Thoughts on the use of personal anecdotes and self-disclosure in Adult Learning by Kim Morgan, Barefoot Coaching Founder & CEO
Some time ago I attended a course in which the facilitators told us up front that their teaching style would include anecdotes and personal examples. They had many years of specialist experience, and they hoped that sharing stories from their practice would accelerate our learning.
At first, I thought this was a great way of giving a context and a rationale for their facilitation style and managing the group’s expectations.
Then, after a few sessions, I found myself becoming increasingly uncomfortable with how often and for how long I was listening to their stories.
I started to zone out each time I heard another anecdote arriving and began wondering:
- Was it safe to tell so many clients’ stories from a confidentiality point of view?
- What more valuable input was I missing in place of the anecdotes?
- Was this education or entertainment?
- Were their success stories so impressive that they undermined my confidence, rather than building it?
- Was it possible that the facilitators were bragging a bit, at the expenses of the learners’ experience?

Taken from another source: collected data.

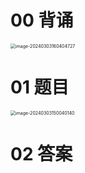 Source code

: # 00 背诵

<img src="https://cvp.oss-cn-shanghai.aliyuncs.com/picgo/202403031604920.png" alt="image-20240303160404727" style="zoom:50%;" />



# 01 题目

<img src="https://cvp.oss-cn-shanghai.aliyuncs.com/picgo/202403031500206.png" alt="image-20240303150040140" style="zoom:50%;" />



# 02 答案



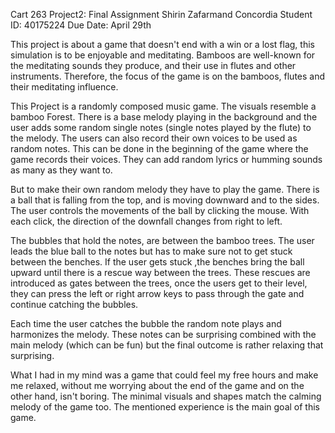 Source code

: Cart 263
Project2: Final Assignment
Shirin Zafarmand
Concordia Student ID: 40175224
Due Date: April 29th


This project is about a game that doesn't end with a win or a lost flag, this simulation is
to be enjoyable and meditating. Bamboos are well-known for the meditating sounds
they produce, and their use in flutes and other instruments. Therefore, the focus of the game is on the bamboos, flutes and their meditating influence. 

This Project is a randomly composed music game. The visuals resemble a bamboo
Forest. There is a base melody playing in the background and the user adds some random single notes (single notes played by the flute) to the melody.
The users can also record their own voices to be used as random notes. This can be done in the beginning of the game where the game records their voices. They can add random lyrics or humming sounds as many as they want to.

But to make their own random melody they have to play the game. There is a ball that is falling from the top, and is moving downward and to the sides. The user controls the movements of the ball by clicking the mouse. With each click, the direction of the downfall changes from right to left.

The bubbles that hold the notes, are between the bamboo trees. The user leads the blue ball to the notes but has to make sure not to get stuck between the benches. If the user gets stuck ,the benches bring the ball upward until there is a rescue way between the trees. These rescues are introduced as gates between the trees, once the users get to their level, they can press the left or right arrow keys to pass through the gate and continue catching the bubbles. 

Each time the user catches the bubble the random note plays and harmonizes the melody. These notes can be surprising combined with the main melody (which can be fun) but the final outcome is rather relaxing that surprising. 

What I had in my mind was a game that could feel my free hours and make me relaxed, without me worrying about the end of the game and on the other hand, isn't boring. The minimal visuals and shapes match the calming melody of the game too. The mentioned experience is the main goal of this game. 





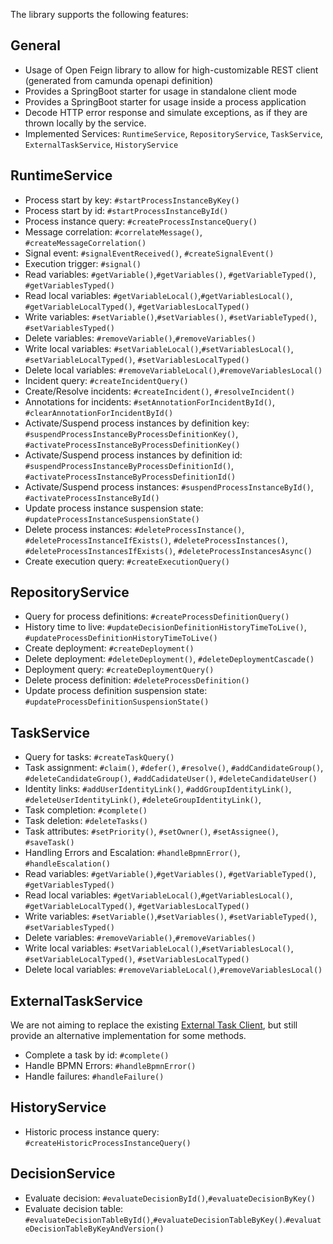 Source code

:The library supports the following features:

## General

* Usage of Open Feign library to allow for high-customizable REST client (generated from camunda openapi definition) 
* Provides a SpringBoot starter for usage in standalone client mode
* Provides a SpringBoot starter for usage inside a process application
* Decode HTTP error response and simulate exceptions, as if they are thrown locally by the service.
* Implemented Services: `RuntimeService`, `RepositoryService`, `TaskService`, `ExternalTaskService`, `HistoryService`

## RuntimeService

* Process start by key: `#startProcessInstanceByKey()`
* Process start by id: `#startProcessInstanceById()`
* Process instance query: `#createProcessInstanceQuery()`
* Message correlation: `#correlateMessage()`, `#createMessageCorrelation()`
* Signal event: `#signalEventReceived()`, `#createSignalEvent()`
* Execution trigger: `#signal()`
* Read variables: `#getVariable()`,`#getVariables()`, `#getVariableTyped()`, `#getVariablesTyped()`
* Read local variables: `#getVariableLocal()`,`#getVariablesLocal()`, `#getVariableLocalTyped()`, `#getVariablesLocalTyped()`
* Write variables: `#setVariable()`,`#setVariables()`, `#setVariableTyped()`, `#setVariablesTyped()`
* Delete variables: `#removeVariable()`,`#removeVariables()`
* Write local variables: `#setVariableLocal()`,`#setVariablesLocal()`, `#setVariableLocalTyped()`, `#setVariablesLocalTyped()`
* Delete local variables: `#removeVariableLocal()`,`#removeVariablesLocal()`
* Incident query: `#createIncidentQuery()`
* Create/Resolve incidents: `#createIncident()`, `#resolveIncident()`
* Annotations for incidents: `#setAnnotationForIncidentById()`, `#clearAnnotationForIncidentById()`
* Activate/Suspend process instances by definition key: `#suspendProcessInstanceByProcessDefinitionKey()`, `#activateProcessInstanceByProcessDefinitionKey()`
* Activate/Suspend process instances by definition id: `#suspendProcessInstanceByProcessDefinitionId()`, `#activateProcessInstanceByProcessDefinitionId()`
* Activate/Suspend process instances: `#suspendProcessInstanceById()`, `#activateProcessInstanceById()`
* Update process instance suspension state: `#updateProcessInstanceSuspensionState()`
* Delete process instances: `#deleteProcessInstance()`, `#deleteProcessInstanceIfExists()`, `#deleteProcessInstances()`, `#deleteProcessInstancesIfExists()`, `#deleteProcessInstancesAsync()`
* Create execution query: `#createExecutionQuery()`

## RepositoryService

* Query for process definitions: `#createProcessDefinitionQuery()`
* History time to live: `#updateDecisionDefinitionHistoryTimeToLive()`, `#updateProcessDefinitionHistoryTimeToLive()`
* Create deployment: `#createDeployment()`
* Delete deployment: `#deleteDeployment()`, `#deleteDeploymentCascade()`
* Deployment query: `#createDeploymentQuery()`
* Delete process definition: `#deleteProcessDefinition()`
* Update process definition suspension state: `#updateProcessDefinitionSuspensionState()`

## TaskService 

* Query for tasks: `#createTaskQuery()`
* Task assignment: `#claim()`, `#defer()`, `#resolve()`, `#addCandidateGroup()`, `#deleteCandidateGroup()`, `#addCadidateUser()`, `#deleteCandidateUser()`
* Identity links: `#addUserIdentityLink()`, `#addGroupIdentityLink()`, `#deleteUserIdentityLink()`, `#deleteGroupIdentityLink()`,
* Task completion: `#complete()`
* Task deletion: `#deleteTasks()`
* Task attributes: `#setPriority()`, `#setOwner()`, `#setAssignee()`, `#saveTask()`
* Handling Errors and Escalation: `#handleBpmnError()`, `#handleEscalation()`
* Read variables: `#getVariable()`,`#getVariables()`, `#getVariableTyped()`, `#getVariablesTyped()`
* Read local variables: `#getVariableLocal()`,`#getVariablesLocal()`, `#getVariableLocalTyped()`, `#getVariablesLocalTyped()`
* Write variables: `#setVariable()`,`#setVariables()`, `#setVariableTyped()`, `#setVariablesTyped()`
* Delete variables: `#removeVariable()`,`#removeVariables()`
* Write local variables: `#setVariableLocal()`,`#setVariablesLocal()`, `#setVariableLocalTyped()`, `#setVariablesLocalTyped()`
* Delete local variables: `#removeVariableLocal()`,`#removeVariablesLocal()`

## ExternalTaskService

We are not aiming to replace the existing [External Task Client](https://docs.camunda.org/manual/latest/user-guide/ext-client/),
but still provide an alternative implementation for some methods.

* Complete a task by id: `#complete()`
* Handle BPMN Errors: `#handleBpmnError()`
* Handle failures: `#handleFailure()`

## HistoryService

* Historic process instance query: `#createHistoricProcessInstanceQuery()`

## DecisionService

* Evaluate decision: `#evaluateDecisionById()`,`#evaluateDecisionByKey()`
* Evaluate decision table: `#evaluateDecisionTableById()`,`#evaluateDecisionTableByKey()`.`#evaluateDecisionTableByKeyAndVersion()`
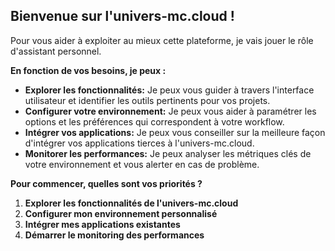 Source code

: ##  Bienvenue sur l'univers-mc.cloud ! 

Pour vous aider à exploiter au mieux cette plateforme, je vais jouer le rôle d'assistant personnel. 

**En fonction de vos besoins, je peux :**

* **Explorer les fonctionnalités:**  Je peux vous guider à travers l'interface utilisateur et identifier les outils pertinents pour vos projets.
* **Configurer votre environnement:**  Je peux vous aider à paramétrer les options et les préférences qui correspondent à votre workflow.
* **Intégrer vos applications:** Je peux vous conseiller sur la meilleure façon d'intégrer vos applications tierces à l'univers-mc.cloud.
* **Monitorer les performances:** Je peux analyser les métriques clés de votre environnement et vous alerter en cas de problème.

**Pour commencer, quelles sont vos priorités ?**

1. **Explorer les fonctionnalités de l'univers-mc.cloud**
2. **Configurer mon environnement personnalisé**
3. **Intégrer mes applications existantes**
4. **Démarrer le monitoring des performances**



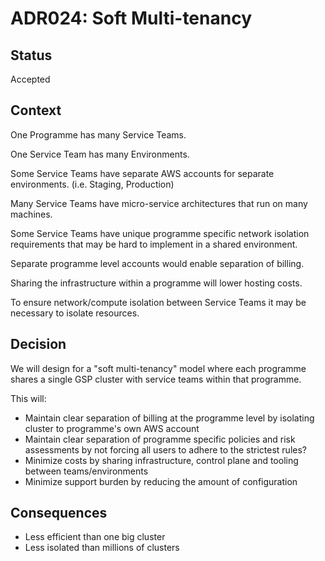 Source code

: # ADR024: Soft Multi-tenancy

## Status

Accepted

## Context

One Programme has many Service Teams.

One Service Team has many Environments.

Some Service Teams have separate AWS accounts for separate environments. (i.e. Staging, Production)

Many Service Teams have micro-service architectures that run on many machines.

Some Service Teams have unique programme specific network isolation requirements that may be hard to implement in a shared environment.

Separate programme level accounts would enable separation of billing.

Sharing the infrastructure within a programme will lower hosting costs.

To ensure network/compute isolation between Service Teams it may be necessary to isolate resources.


## Decision

We will design for a "soft multi-tenancy" model where each programme shares a single GSP cluster with service teams within that programme.

This will:

* Maintain clear separation of billing at the programme level by isolating cluster to programme's own AWS account
* Maintain clear separation of programme specific policies and risk assessments by not forcing all users to adhere to the strictest rules?
* Minimize costs by sharing infrastructure, control plane and tooling between teams/environments
* Minimize support burden by reducing the amount of configuration

## Consequences

* Less efficient than one big cluster
* Less isolated than millions of clusters
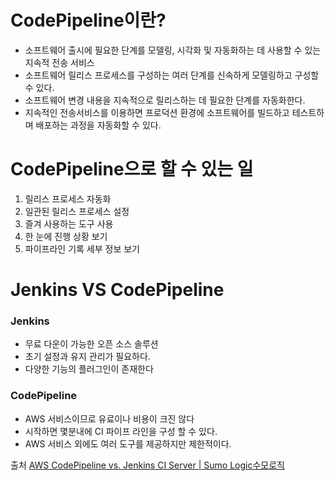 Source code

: # CodePipeline이란?
- 소프트웨어 출시에 필요한 단계를 모델링, 시각화 및 자동화하는 데 사용할 수 있는 지속적 전송 서비스
- 소프트웨어 릴리스 프로세스를 구성하는 여러 단계를 신속하게 모델링하고 구성할 수 있다.
- 소프트웨어 변경 내용을 지속적으로 릴리스하는 데 필요한 단계를 자동화한다.
- 지속적인 전송서비스를 이용하면 프로덕션 환경에 소프트웨어를 빌드하고 테스트하며 배포하는 과정을 자동화할 수 있다.

# CodePipeline으로 할 수 있는 일
1. 릴리스 프로세스 자동화
2. 일관된 릴리스 프로세스 설정
3. 즐겨 사용하는 도구 사용
4. 한 눈에 진행 상황 보기
5. 파이프라인 기록 세부 정보 보기

# Jenkins VS CodePipeline

### Jenkins
- 무료 다운이 가능한 오픈 소스 솔루션
- 초기 설정과 유지 관리가 필요하다.
- 다양한 기능의 플러그인이 존재한다

### CodePipeline
- AWS 서비스이므로 유료이나 비용이 크진 않다
- 시작하면 몇분내에 CI 파이프 라인을 구성 할 수 있다.
- AWS 서비스 외에도 여러 도구를 제공하지만 제한적이다.

출처
[AWS CodePipeline vs. Jenkins CI Server | Sumo Logic수모로직](https://www.sumologickorea.com/blog/aws-codepipeline-vs-jenkins-ci-server/)
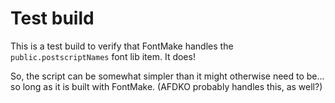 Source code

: # Test build

This is a test build to verify that FontMake handles the `public.postscriptNames` font lib item. It does! 

So, the script can be somewhat simpler than it might otherwise need to be... so long as it is built with FontMake. (AFDKO probably handles this, as well?) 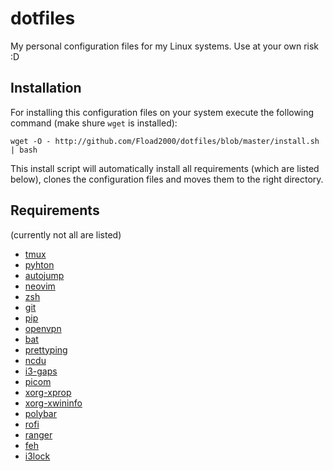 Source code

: # dotfiles

My personal configuration files for my Linux systems. Use at your own risk :D


## Installation

For installing this configuration files on your system execute the following command (make shure `wget` is installed):

`wget -O - http://github.com/Fload2000/dotfiles/blob/master/install.sh | bash`

This install script will automatically install all requirements (which are listed below), clones the configuration files and moves them to the right directory.


## Requirements

(currently not all are listed)

- [tmux](https://wiki.archlinux.org/index.php/Tmux)
- [pyhton](https://wiki.archlinux.org/index.php/Python)
- [autojump](https://wiki.archlinux.org/index.php/Bash#Autojump)
- [neovim](https://wiki.archlinux.org/index.php/Neovim)
- [zsh](https://wiki.archlinux.org/index.php/Zsh)
- [git](https://wiki.archlinux.org/index.php/git)
- [pip](https://wiki.archlinux.org/index.php/Python#Package_management)
- [openvpn](https://wiki.archlinux.org/index.php/OpenVPN)
- [bat](https://github.com/sharkdp/bat)
- [prettyping](http://denilson.sa.nom.br/prettyping/)
- [ncdu](https://dev.yorhel.nl/ncdu)
- [i3-gaps](https://wiki.archlinux.org/index.php/I3)
- [picom](https://wiki.archlinux.org/index.php/Picom)
- [xorg-xprop](https://www.archlinux.org/packages/extra/x86_64/xorg-xprop/)
- [xorg-xwininfo](https://www.archlinux.org/packages/extra/x86_64/xorg-xwininfo/)
- [polybar](https://github.com/polybar/polybar)
- [rofi](https://wiki.archlinux.org/index.php/Rofi)
- [ranger](https://wiki.archlinux.de/title/Ranger)
- [feh](https://wiki.archlinux.de/title/Feh)
- [i3lock](https://i3wm.org/i3lock/)
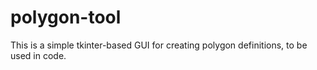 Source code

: # polygon-tool
This is a simple tkinter-based GUI for creating polygon definitions, to be used in code.
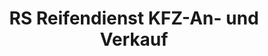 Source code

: ---
title: "RS Reifendienst KFZ-An- und Verkauf"
url: /erlangen/rs-reifendienst-kfz-an-und-verkauf/
shop: Autohaus
---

FULL DISCLOSURE! I have been a coach and facilitator for many years myself so of course I have lots of stories of my own to tell – and, yes, I do tell them! I suspected that the discomfort I was feeling could be the result of the metaphorical mirror being held up to me and my not liking what I saw.
I started thinking about the potential benefits of personal anecdotes/self-disclosure for learners:
- Examples can bring theories and concepts to life.
- Adults learn by hearing stories and by making their own meanings and conclusions from them, rather than by receiving direct instructions or messages.
- Facilitator self-disclosure can lead the way and set the tone for learners to share their own thoughts, feelings, and vulnerabilities.
- Sharing of mistakes, uncertainties and disappointments by educators can be a useful technique to normalize those experiences for learners.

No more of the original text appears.